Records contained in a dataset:
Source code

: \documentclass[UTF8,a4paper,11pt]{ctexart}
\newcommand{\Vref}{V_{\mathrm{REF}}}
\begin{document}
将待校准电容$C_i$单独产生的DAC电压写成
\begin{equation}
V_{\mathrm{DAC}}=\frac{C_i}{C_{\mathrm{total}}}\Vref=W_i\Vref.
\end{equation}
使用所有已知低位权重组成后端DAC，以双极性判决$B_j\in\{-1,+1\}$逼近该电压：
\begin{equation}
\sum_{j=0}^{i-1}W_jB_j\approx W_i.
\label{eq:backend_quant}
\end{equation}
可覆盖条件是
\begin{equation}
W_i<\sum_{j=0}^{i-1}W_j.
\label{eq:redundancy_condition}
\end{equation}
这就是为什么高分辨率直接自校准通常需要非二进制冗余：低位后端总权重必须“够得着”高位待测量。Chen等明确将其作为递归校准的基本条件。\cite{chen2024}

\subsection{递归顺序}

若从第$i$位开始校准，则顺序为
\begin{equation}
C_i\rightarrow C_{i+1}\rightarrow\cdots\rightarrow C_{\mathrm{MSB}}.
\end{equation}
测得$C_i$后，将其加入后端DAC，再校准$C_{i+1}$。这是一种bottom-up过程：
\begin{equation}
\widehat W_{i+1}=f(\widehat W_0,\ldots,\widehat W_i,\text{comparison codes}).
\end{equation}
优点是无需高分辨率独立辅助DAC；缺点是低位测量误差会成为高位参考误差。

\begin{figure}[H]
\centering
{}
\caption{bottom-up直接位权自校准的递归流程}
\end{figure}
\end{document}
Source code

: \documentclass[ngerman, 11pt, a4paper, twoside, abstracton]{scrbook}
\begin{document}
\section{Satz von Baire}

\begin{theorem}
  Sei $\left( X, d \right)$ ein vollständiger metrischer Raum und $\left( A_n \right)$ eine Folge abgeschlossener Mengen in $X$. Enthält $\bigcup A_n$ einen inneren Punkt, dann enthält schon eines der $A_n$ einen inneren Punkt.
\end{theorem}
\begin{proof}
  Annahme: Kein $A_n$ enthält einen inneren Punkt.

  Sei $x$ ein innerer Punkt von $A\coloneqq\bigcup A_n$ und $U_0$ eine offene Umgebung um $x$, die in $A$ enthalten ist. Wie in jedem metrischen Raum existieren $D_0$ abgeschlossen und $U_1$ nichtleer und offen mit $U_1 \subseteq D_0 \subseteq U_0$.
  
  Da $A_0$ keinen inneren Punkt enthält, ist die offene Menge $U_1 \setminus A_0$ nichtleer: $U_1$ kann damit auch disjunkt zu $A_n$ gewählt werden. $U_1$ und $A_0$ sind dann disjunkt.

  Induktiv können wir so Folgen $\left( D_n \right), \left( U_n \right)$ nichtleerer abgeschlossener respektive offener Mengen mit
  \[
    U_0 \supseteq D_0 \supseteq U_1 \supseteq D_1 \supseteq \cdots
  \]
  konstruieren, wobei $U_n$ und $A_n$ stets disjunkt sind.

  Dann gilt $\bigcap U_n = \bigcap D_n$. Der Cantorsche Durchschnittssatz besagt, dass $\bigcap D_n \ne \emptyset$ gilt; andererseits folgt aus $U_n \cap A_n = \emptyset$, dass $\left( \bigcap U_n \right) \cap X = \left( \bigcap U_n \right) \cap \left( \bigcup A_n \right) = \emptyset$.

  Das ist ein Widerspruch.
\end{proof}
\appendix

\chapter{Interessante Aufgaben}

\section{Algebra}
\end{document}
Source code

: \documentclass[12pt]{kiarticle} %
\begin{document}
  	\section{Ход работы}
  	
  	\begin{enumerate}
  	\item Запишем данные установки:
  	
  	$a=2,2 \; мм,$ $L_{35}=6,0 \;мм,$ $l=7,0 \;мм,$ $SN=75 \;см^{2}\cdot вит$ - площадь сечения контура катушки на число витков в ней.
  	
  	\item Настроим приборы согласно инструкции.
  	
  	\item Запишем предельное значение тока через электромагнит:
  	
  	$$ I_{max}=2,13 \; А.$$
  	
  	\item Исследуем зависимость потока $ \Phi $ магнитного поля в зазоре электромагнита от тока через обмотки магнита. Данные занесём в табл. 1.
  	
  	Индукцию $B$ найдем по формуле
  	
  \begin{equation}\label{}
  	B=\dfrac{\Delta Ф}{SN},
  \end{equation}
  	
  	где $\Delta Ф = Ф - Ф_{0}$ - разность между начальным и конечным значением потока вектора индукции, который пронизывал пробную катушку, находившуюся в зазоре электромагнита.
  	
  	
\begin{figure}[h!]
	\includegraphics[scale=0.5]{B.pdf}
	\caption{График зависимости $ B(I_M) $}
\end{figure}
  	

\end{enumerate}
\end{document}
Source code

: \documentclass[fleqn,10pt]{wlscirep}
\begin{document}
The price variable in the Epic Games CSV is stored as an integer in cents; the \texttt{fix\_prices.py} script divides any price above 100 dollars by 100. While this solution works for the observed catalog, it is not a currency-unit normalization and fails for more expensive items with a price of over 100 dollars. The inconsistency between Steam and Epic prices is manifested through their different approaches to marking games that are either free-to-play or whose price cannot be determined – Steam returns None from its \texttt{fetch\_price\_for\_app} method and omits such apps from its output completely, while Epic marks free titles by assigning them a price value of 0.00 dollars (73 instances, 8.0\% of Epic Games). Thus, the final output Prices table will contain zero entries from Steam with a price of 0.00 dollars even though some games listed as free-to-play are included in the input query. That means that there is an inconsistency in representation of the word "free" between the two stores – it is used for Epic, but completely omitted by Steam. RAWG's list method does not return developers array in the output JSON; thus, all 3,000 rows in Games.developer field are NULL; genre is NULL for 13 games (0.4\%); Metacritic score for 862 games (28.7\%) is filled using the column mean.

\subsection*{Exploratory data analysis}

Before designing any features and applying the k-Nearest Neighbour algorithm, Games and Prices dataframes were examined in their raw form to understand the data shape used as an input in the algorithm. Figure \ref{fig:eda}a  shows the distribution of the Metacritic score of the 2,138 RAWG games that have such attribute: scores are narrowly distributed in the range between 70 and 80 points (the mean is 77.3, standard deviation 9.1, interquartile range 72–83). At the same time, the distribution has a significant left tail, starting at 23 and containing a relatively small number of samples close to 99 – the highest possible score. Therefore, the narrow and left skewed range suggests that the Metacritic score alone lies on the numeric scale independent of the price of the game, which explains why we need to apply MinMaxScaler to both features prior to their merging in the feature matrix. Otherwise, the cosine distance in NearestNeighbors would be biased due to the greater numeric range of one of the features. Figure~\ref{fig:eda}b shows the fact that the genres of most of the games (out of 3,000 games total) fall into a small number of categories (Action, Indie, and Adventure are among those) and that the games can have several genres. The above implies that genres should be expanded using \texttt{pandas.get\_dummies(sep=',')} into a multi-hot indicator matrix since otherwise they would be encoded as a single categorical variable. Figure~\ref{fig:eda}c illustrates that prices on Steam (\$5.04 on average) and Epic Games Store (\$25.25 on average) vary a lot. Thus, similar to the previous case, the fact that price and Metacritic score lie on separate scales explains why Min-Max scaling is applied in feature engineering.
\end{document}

What you have to do:
Take every line above that includes the string "subsection" and return it.

Answer to the exercise:
\subsection{递归顺序}
\subsection*{Exploratory data analysis}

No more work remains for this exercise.